#### Work to complete
Go to the line holding "The following examples" in the entries below and write out exactly every line down to and including the line holding "6. Exposure to".
Start of Dataset content
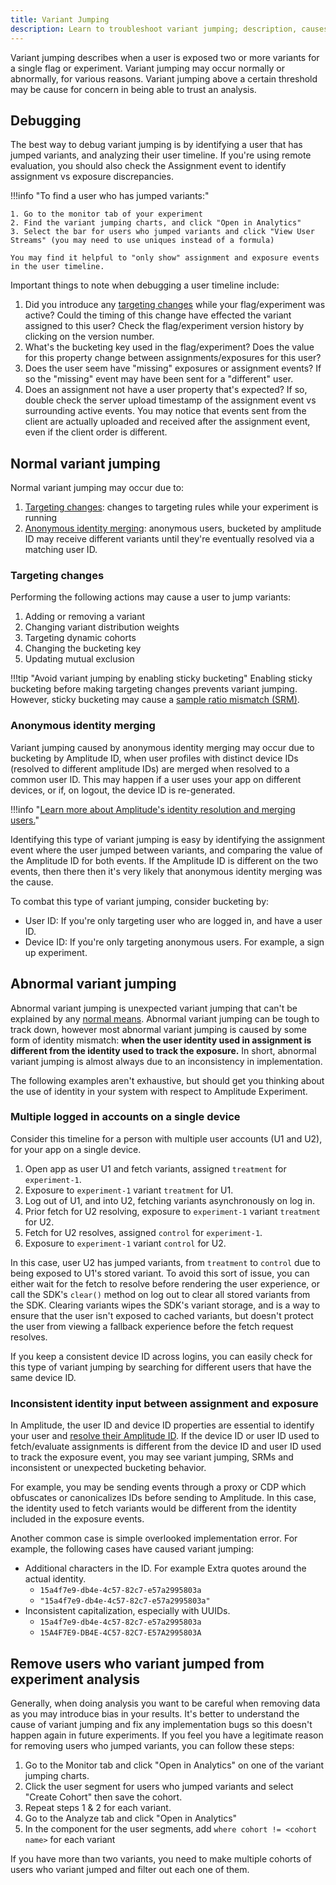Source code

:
 ```yaml
---
title: Variant Jumping
description: Learn to troubleshoot variant jumping; description, causes, and solutions.
---
```


Variant jumping describes when a user is exposed two or more variants for a single flag or experiment. Variant jumping may occur normally or abnormally, for various reasons. Variant jumping above a certain threshold may be cause for concern in being able to trust an analysis.

## Debugging

The best way to debug variant jumping is by identifying a user that has jumped variants, and analyzing their user timeline. If you're using remote evaluation, you should also check the Assignment event to identify assignment vs exposure discrepancies.

!!!info "To find a user who has jumped variants:"

    1. Go to the monitor tab of your experiment
    2. Find the variant jumping charts, and click "Open in Analytics"
    3. Select the bar for users who jumped variants and click "View User Streams" (you may need to use uniques instead of a formula)

    You may find it helpful to "only show" assignment and exposure events in the user timeline.

Important things to note when debugging a user timeline include:

1. Did you introduce any [targeting changes](#targeting-changes) while your flag/experiment was active? Could the timing of this change have effected the variant assigned to this user? Check the flag/experiment version history by clicking on the version number.
2. What's the bucketing key used in the flag/experiment? Does the value for this property change between assignments/exposures for this user?
3. Does the user seem have "missing" exposures or assignment events? If so the "missing" event may have been sent for a "different" user.
4. Does an assignment not have a user property that's expected? If so, double check the server upload timestamp of the assignment event vs surrounding active events. You may notice that events sent from the client are actually uploaded and received after the assignment event, even if the client order is different.

## Normal variant jumping

Normal variant jumping may occur due to:

1. [Targeting changes](#targeting-changes): changes to targeting rules while your experiment is running
2. [Anonymous identity merging](#anonymous-identity-merging): anonymous users, bucketed by amplitude ID may receive different variants until they're eventually resolved via a matching user ID.

### Targeting changes

Performing the following actions may cause a user to jump variants:

1. Adding or removing a variant
2. Changing variant distribution weights
3. Targeting dynamic cohorts
4. Changing the bucketing key
5. Updating mutual exclusion

!!!tip "Avoid variant jumping by enabling sticky bucketing"
    Enabling sticky bucketing before making targeting changes prevents variant jumping. However, sticky bucketing may cause a [sample ratio mismatch (SRM)](./sample-ratio-mismatch.md).

### Anonymous identity merging

Variant jumping caused by anonymous identity merging may occur due to bucketing by Amplitude ID, when user profiles with distinct device IDs (resolved to different amplitude IDs) are merged when resolved to a common user ID. This may happen if a user uses your app on different devices, or if, on logout, the device ID is re-generated.

!!!info "[Learn more about Amplitude's identity resolution and merging users.](https://help.amplitude.com/hc/en-us/articles/115003135607-Track-unique-users-in-Amplitude#h_e9913ce1-549a-4d88-a832-1f56aede581a)"

 Identifying this type of variant jumping is easy by identifying the assignment event where the user jumped between variants, and comparing the value of the Amplitude ID for both events. If the Amplitude ID is different on the two events, then there then it's very likely that anonymous identity merging was the cause.

To combat this type of variant jumping, consider bucketing by:

* User ID: If you're only targeting user who are logged in, and have a user ID.
* Device ID: If you're only targeting anonymous users. For example, a sign up experiment.

## Abnormal variant jumping

Abnormal variant jumping is unexpected variant jumping that can't be explained by any [normal means](#normal-variant-jumping). Abnormal variant jumping can be tough to track down, however most abnormal variant jumping is caused by some form of identity mismatch: **when the user identity used in assignment is different from the identity used to track the exposure.** In short, abnormal variant jumping is almost always due to an inconsistency in implementation.

The following examples aren't exhaustive, but should get you thinking about the use of identity in your system with respect to Amplitude Experiment.

### Multiple logged in accounts on a single device

Consider this timeline for a person with multiple user accounts (U1 and U2), for your app on a single device.

1. Open app as user U1 and fetch variants, assigned `treatment` for `experiment-1`.
2. Exposure to `experiment-1` variant `treatment` for U1.
3. Log out of U1, and into U2, fetching variants asynchronously on log in.
4. Prior fetch for U2 resolving, exposure to `experiment-1` variant `treatment` for U2.
5. Fetch for U2 resolves, assigned `control` for `experiment-1`.
6. Exposure to `experiment-1` variant `control` for U2.

In this case, user U2 has jumped variants, from `treatment` to `control` due to being exposed to U1's stored variant. To avoid this sort of issue, you can either wait for the fetch to resolve before rendering the user experience, or call the SDK's `clear()` method on log out to clear all stored variants from the SDK. Clearing variants wipes the SDK's variant storage, and is a way to ensure that the user isn't exposed to cached variants, but doesn't protect the user from viewing a fallback experience before the fetch request resolves.

If you keep a consistent device ID across logins, you can easily check for this type of variant jumping by searching for different users that have the same device ID.

### Inconsistent identity input between assignment and exposure

In Amplitude, the user ID and device ID properties are essential to identify your user and [resolve their Amplitude ID](https://help.amplitude.com/hc/en-us/articles/115003135607-Track-unique-users-in-Amplitude#h_e9913ce1-549a-4d88-a832-1f56aede581a). If the device ID or user ID used to fetch/evaluate assignments is different from the device ID and user ID used to track the exposure event, you may see variant jumping, SRMs and inconsistent or unexpected bucketing behavior.

For example, you may be sending events through a proxy or CDP which obfuscates or canonicalizes IDs before sending to Amplitude. In this case, the identity used to fetch variants would be different from the identity included in the exposure events.

Another common case is simple overlooked implementation error. For example, the following cases have caused variant jumping:

* Additional characters in the ID. For example Extra quotes around the actual identity.
    * `15a4f7e9-db4e-4c57-82c7-e57a2995803a`
    * `"15a4f7e9-db4e-4c57-82c7-e57a2995803a"`
* Inconsistent capitalization, especially with UUIDs.
    * `15a4f7e9-db4e-4c57-82c7-e57a2995803a`
    * `15A4F7E9-DB4E-4C57-82C7-E57A2995803A`

## Remove users who variant jumped from experiment analysis

Generally, when doing analysis you want to be careful when removing data as you may introduce bias in your results. It's better to understand the cause of variant jumping and fix any implementation bugs so this doesn't happen again in future  experiments. If you feel you have a legitimate reason for removing users who jumped variants, you can follow these steps:

1. Go to the Monitor tab and click "Open in Analytics" on one of the variant jumping charts.
2. Click the user segment for users who jumped variants and select "Create Cohort" then save the cohort.
3. Repeat steps 1 & 2 for each variant.
4. Go to the Analyze tab and click "Open in Analytics"
5. In the component for the user segments, add `where cohort != <cohort name>` for each variant

If you have more than two variants, you need to make multiple cohorts of users who variant jumped and filter out each one of them.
End of Dataset content
#### Exercise output
The following examples aren't exhaustive, but should get you thinking about the use of identity in your system with respect to Amplitude Experiment.

### Multiple logged in accounts on a single device

Consider this timeline for a person with multiple user accounts (U1 and U2), for your app on a single device.

1. Open app as user U1 and fetch variants, assigned `treatment` for `experiment-1`.
2. Exposure to `experiment-1` variant `treatment` for U1.
3. Log out of U1, and into U2, fetching variants asynchronously on log in.
4. Prior fetch for U2 resolving, exposure to `experiment-1` variant `treatment` for U2.
5. Fetch for U2 resolves, assigned `control` for `experiment-1`.
6. Exposure to `experiment-1` variant `control` for U2.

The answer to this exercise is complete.